Dataset entries Start Marker

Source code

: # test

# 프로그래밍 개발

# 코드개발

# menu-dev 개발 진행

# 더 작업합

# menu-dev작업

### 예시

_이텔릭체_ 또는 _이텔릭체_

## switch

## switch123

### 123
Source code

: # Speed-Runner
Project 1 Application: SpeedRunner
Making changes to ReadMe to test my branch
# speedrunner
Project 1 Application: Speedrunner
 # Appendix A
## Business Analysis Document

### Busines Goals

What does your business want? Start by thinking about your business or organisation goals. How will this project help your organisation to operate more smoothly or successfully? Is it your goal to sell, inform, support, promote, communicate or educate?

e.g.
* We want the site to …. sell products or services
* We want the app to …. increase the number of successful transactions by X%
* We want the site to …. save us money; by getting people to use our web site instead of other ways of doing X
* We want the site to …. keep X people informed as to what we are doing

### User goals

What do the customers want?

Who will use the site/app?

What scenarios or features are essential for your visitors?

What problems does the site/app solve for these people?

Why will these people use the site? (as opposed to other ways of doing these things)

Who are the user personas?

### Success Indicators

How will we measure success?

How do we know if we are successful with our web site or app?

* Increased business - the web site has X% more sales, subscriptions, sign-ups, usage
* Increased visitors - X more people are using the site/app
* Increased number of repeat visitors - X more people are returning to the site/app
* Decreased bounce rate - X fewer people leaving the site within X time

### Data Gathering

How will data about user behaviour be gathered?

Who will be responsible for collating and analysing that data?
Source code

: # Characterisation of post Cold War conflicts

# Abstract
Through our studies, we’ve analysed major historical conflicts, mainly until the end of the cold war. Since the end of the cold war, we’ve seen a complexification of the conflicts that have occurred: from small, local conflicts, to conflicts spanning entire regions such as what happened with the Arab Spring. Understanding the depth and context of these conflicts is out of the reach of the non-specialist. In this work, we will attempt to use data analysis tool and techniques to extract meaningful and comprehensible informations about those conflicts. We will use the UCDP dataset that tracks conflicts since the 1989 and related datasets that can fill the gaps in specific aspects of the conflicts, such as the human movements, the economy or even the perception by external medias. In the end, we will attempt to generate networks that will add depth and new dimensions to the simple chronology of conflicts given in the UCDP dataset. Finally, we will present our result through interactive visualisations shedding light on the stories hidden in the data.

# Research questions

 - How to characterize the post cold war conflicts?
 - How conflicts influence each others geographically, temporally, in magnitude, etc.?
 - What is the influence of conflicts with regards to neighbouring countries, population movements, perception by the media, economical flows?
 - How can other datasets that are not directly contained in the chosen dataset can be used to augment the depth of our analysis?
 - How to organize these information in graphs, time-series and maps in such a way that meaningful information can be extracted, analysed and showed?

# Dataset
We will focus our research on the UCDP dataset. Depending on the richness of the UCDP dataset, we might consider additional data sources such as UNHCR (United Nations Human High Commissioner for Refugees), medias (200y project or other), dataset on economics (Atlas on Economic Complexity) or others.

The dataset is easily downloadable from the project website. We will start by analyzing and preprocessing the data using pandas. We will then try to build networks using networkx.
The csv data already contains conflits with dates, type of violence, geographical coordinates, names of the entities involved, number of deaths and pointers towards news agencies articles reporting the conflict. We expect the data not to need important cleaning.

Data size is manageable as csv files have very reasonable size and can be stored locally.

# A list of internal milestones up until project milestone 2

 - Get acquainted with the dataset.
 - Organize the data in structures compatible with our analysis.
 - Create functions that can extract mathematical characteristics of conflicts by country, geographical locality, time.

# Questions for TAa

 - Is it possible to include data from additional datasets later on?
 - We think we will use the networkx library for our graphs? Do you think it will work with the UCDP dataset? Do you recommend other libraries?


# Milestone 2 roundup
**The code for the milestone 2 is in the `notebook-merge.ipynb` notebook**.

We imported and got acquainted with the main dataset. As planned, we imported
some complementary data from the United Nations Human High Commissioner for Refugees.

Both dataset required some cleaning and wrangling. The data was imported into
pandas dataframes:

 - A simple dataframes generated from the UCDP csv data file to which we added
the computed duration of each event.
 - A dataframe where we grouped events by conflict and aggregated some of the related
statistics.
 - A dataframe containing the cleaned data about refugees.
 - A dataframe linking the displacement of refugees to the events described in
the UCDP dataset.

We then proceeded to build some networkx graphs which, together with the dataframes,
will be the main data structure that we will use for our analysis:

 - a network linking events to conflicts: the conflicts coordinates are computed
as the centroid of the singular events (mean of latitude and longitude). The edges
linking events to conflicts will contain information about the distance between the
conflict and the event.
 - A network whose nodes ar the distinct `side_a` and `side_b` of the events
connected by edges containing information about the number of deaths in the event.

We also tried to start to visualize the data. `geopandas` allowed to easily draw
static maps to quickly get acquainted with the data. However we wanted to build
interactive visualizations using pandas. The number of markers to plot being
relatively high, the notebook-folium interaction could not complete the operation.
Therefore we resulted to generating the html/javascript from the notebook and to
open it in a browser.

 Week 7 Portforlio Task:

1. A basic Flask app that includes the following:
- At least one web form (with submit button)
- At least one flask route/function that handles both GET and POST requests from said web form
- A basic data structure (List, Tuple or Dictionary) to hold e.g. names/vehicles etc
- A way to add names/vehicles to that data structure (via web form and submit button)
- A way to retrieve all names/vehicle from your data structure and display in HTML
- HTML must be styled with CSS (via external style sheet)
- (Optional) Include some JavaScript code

Dataset entries End Marker

### The problem
Starting with the first line, give back the whole listing exactly.

### Solved problem
Source code

: # test

# 프로그래밍 개발

# 코드개발

# menu-dev 개발 진행

# 더 작업합

# menu-dev작업

### 예시

_이텔릭체_ 또는 _이텔릭체_

## switch

## switch123

### 123
Source code

: # Speed-Runner
Project 1 Application: SpeedRunner
Making changes to ReadMe to test my branch
# speedrunner
Project 1 Application: Speedrunner
 # Appendix A
## Business Analysis Document

### Busines Goals

What does your business want? Start by thinking about your business or organisation goals. How will this project help your organisation to operate more smoothly or successfully? Is it your goal to sell, inform, support, promote, communicate or educate?

e.g.
* We want the site to …. sell products or services
* We want the app to …. increase the number of successful transactions by X%
* We want the site to …. save us money; by getting people to use our web site instead of other ways of doing X
* We want the site to …. keep X people informed as to what we are doing

### User goals

What do the customers want?

Who will use the site/app?

What scenarios or features are essential for your visitors?

What problems does the site/app solve for these people?

Why will these people use the site? (as opposed to other ways of doing these things)

Who are the user personas?

### Success Indicators

How will we measure success?

How do we know if we are successful with our web site or app?

* Increased business - the web site has X% more sales, subscriptions, sign-ups, usage
* Increased visitors - X more people are using the site/app
* Increased number of repeat visitors - X more people are returning to the site/app
* Decreased bounce rate - X fewer people leaving the site within X time

### Data Gathering

How will data about user behaviour be gathered?

Who will be responsible for collating and analysing that data?
Source code

: # Characterisation of post Cold War conflicts

# Abstract
Through our studies, we’ve analysed major historical conflicts, mainly until the end of the cold war. Since the end of the cold war, we’ve seen a complexification of the conflicts that have occurred: from small, local conflicts, to conflicts spanning entire regions such as what happened with the Arab Spring. Understanding the depth and context of these conflicts is out of the reach of the non-specialist. In this work, we will attempt to use data analysis tool and techniques to extract meaningful and comprehensible informations about those conflicts. We will use the UCDP dataset that tracks conflicts since the 1989 and related datasets that can fill the gaps in specific aspects of the conflicts, such as the human movements, the economy or even the perception by external medias. In the end, we will attempt to generate networks that will add depth and new dimensions to the simple chronology of conflicts given in the UCDP dataset. Finally, we will present our result through interactive visualisations shedding light on the stories hidden in the data.

# Research questions

 - How to characterize the post cold war conflicts?
 - How conflicts influence each others geographically, temporally, in magnitude, etc.?
 - What is the influence of conflicts with regards to neighbouring countries, population movements, perception by the media, economical flows?
 - How can other datasets that are not directly contained in the chosen dataset can be used to augment the depth of our analysis?
 - How to organize these information in graphs, time-series and maps in such a way that meaningful information can be extracted, analysed and showed?

# Dataset
We will focus our research on the UCDP dataset. Depending on the richness of the UCDP dataset, we might consider additional data sources such as UNHCR (United Nations Human High Commissioner for Refugees), medias (200y project or other), dataset on economics (Atlas on Economic Complexity) or others.

The dataset is easily downloadable from the project website. We will start by analyzing and preprocessing the data using pandas. We will then try to build networks using networkx.
The csv data already contains conflits with dates, type of violence, geographical coordinates, names of the entities involved, number of deaths and pointers towards news agencies articles reporting the conflict. We expect the data not to need important cleaning.

Data size is manageable as csv files have very reasonable size and can be stored locally.

# A list of internal milestones up until project milestone 2

 - Get acquainted with the dataset.
 - Organize the data in structures compatible with our analysis.
 - Create functions that can extract mathematical characteristics of conflicts by country, geographical locality, time.

# Questions for TAa

 - Is it possible to include data from additional datasets later on?
 - We think we will use the networkx library for our graphs? Do you think it will work with the UCDP dataset? Do you recommend other libraries?


# Milestone 2 roundup
**The code for the milestone 2 is in the `notebook-merge.ipynb` notebook**.

We imported and got acquainted with the main dataset. As planned, we imported
some complementary data from the United Nations Human High Commissioner for Refugees.

Both dataset required some cleaning and wrangling. The data was imported into
pandas dataframes:

 - A simple dataframes generated from the UCDP csv data file to which we added
the computed duration of each event.
 - A dataframe where we grouped events by conflict and aggregated some of the related
statistics.
 - A dataframe containing the cleaned data about refugees.
 - A dataframe linking the displacement of refugees to the events described in
the UCDP dataset.

We then proceeded to build some networkx graphs which, together with the dataframes,
will be the main data structure that we will use for our analysis:

 - a network linking events to conflicts: the conflicts coordinates are computed
as the centroid of the singular events (mean of latitude and longitude). The edges
linking events to conflicts will contain information about the distance between the
conflict and the event.
 - A network whose nodes ar the distinct `side_a` and `side_b` of the events
connected by edges containing information about the number of deaths in the event.

We also tried to start to visualize the data. `geopandas` allowed to easily draw
static maps to quickly get acquainted with the data. However we wanted to build
interactive visualizations using pandas. The number of markers to plot being
relatively high, the notebook-folium interaction could not complete the operation.
Therefore we resulted to generating the html/javascript from the notebook and to
open it in a browser.

 Week 7 Portforlio Task:

1. A basic Flask app that includes the following:
- At least one web form (with submit button)
- At least one flask route/function that handles both GET and POST requests from said web form
- A basic data structure (List, Tuple or Dictionary) to hold e.g. names/vehicles etc
- A way to add names/vehicles to that data structure (via web form and submit button)
- A way to retrieve all names/vehicle from your data structure and display in HTML
- HTML must be styled with CSS (via external style sheet)
- (Optional) Include some JavaScript code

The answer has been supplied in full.